Data records
---
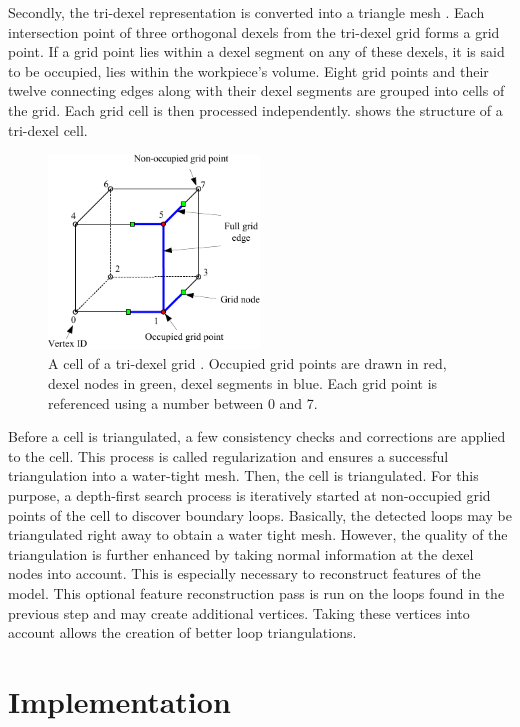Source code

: Secondly, the tri-dexel representation is converted into a triangle mesh \cite{tridexel_reconstruction}.
Each intersection point of three orthogonal dexels from the tri-dexel grid forms a grid point.
If a grid point lies within a dexel segment on any of these dexels, it is said to be occupied, \ie lies within the workpiece's volume.
Eight grid points and their twelve connecting edges along with their dexel segments are grouped into cells of the grid.
Each grid cell is then processed independently.
 shows the structure of a tri-dexel cell.
%
\begin{figure}
	\centering
	\includegraphics[width=0.5\textwidth]{images/tri_dexel_cell}
	\caption[Tri-dexel cell]{
		A cell of a tri-dexel grid \cite{tridexel_reconstruction}.
		Occupied grid points are drawn in red, dexel nodes in green, dexel segments in blue.
		Each grid point is referenced using a number between 0 and 7.
	}
	\label{fig:tri_dexel_cell}
\end{figure}
%
Before a cell is triangulated, a few consistency checks and corrections are applied to the cell.
This process is called regularization and ensures a successful triangulation into a water-tight mesh.
Then, the cell is triangulated.
For this purpose, a depth-first search process is iteratively started at non-occupied grid points of the cell to discover boundary loops.
Basically, the detected loops may be triangulated right away to obtain a water tight mesh.
However, the quality of the triangulation is further enhanced by taking normal information at the dexel nodes into account.
This is especially necessary to reconstruct features of the model.
This optional feature reconstruction pass is run on the loops found in the previous step and may create additional vertices.
Taking these vertices into account allows the creation of better loop triangulations.

\section{Implementation}
\label{sec:tri_dexel_implementation}

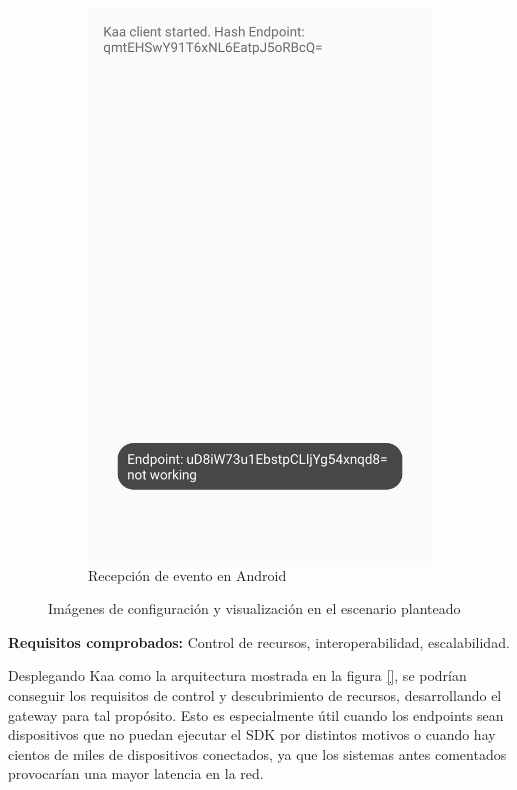 \documentclass[12pt, twoside]{book}
\begin{document}
\begin{itemize}
\begin{figure}[H]
\begin{subfigure}{.5\textwidth}
  \includegraphics[scale = 0.09]{images/capture_android_ping}
  \caption{Recepción de evento en Android}
  \label{fig:sfig2}
\end{subfigure}
\caption{Imágenes de configuración y visualización en el escenario planteado}
\label{fig:fig}
\end{figure}
\textbf{Requisitos comprobados: } Control de recursos, interoperabilidad, escalabilidad.
\end{itemize} 

Desplegando Kaa como la arquitectura mostrada en la figura \ref{}, se podrían conseguir los requisitos de control y descubrimiento de recursos, desarrollando el gateway para tal propósito. Esto es especialmente útil cuando los endpoints sean dispositivos que no puedan ejecutar el SDK por distintos motivos o cuando hay cientos de miles de dispositivos conectados, ya que los sistemas antes comentados provocarían una mayor latencia en la red.
\end{document}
---
» Action item:
The line with "Desplegando Kaa como" and all the lines after it in the records above are to be output exactly, with nothing added.

» Exercise answer:
Desplegando Kaa como la arquitectura mostrada en la figura \ref{}, se podrían conseguir los requisitos de control y descubrimiento de recursos, desarrollando el gateway para tal propósito. Esto es especialmente útil cuando los endpoints sean dispositivos que no puedan ejecutar el SDK por distintos motivos o cuando hay cientos de miles de dispositivos conectados, ya que los sistemas antes comentados provocarían una mayor latencia en la red.
\end{document}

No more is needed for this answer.